-- YOUR OBJECTIVE --
What you output must match, exactly, the lines from the start of the records to the line containing "2. Inferece request", both ends kept and pictures excluded.

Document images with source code
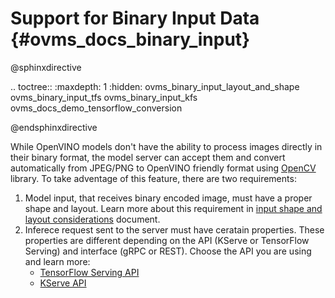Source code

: # Support for Binary Input Data {#ovms_docs_binary_input}

@sphinxdirective

.. toctree::
   :maxdepth: 1
   :hidden:
   ovms_binary_input_layout_and_shape
   ovms_binary_input_tfs
   ovms_binary_input_kfs
   ovms_docs_demo_tensorflow_conversion

@endsphinxdirective

While OpenVINO models don't have the ability to process images directly in their binary format, the model server can accept them and convert
automatically from JPEG/PNG to OpenVINO friendly format using [OpenCV](https://opencv.org/) library. To take adventage of this feature, there are two requirements:
   1. Model input, that receives binary encoded image, must have a proper shape and layout. Learn more about this requirement in [input shape and layout considerations](./binary_input_layout_and_shape.md) document.
   2. Inferece request sent to the server must have ceratain properties. These properties are different depending on the API (KServe or TensorFlow Serving) and interface (gRPC or REST). Choose the API you are using and learn more:
      - [TensorFlow Serving API](./binary_input_tfs.md)
      - [KServe API](./binary_input_kfs.md)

-- EXERCISE OUTPUT --
Source code

: # Support for Binary Input Data {#ovms_docs_binary_input}

@sphinxdirective

.. toctree::
   :maxdepth: 1
   :hidden:
   ovms_binary_input_layout_and_shape
   ovms_binary_input_tfs
   ovms_binary_input_kfs
   ovms_docs_demo_tensorflow_conversion

@endsphinxdirective

While OpenVINO models don't have the ability to process images directly in their binary format, the model server can accept them and convert
automatically from JPEG/PNG to OpenVINO friendly format using [OpenCV](https://opencv.org/) library. To take adventage of this feature, there are two requirements:
   1. Model input, that receives binary encoded image, must have a proper shape and layout. Learn more about this requirement in [input shape and layout considerations](./binary_input_layout_and_shape.md) document.
   2. Inferece request sent to the server must have ceratain properties. These properties are different depending on the API (KServe or TensorFlow Serving) and interface (gRPC or REST). Choose the API you are using and learn more:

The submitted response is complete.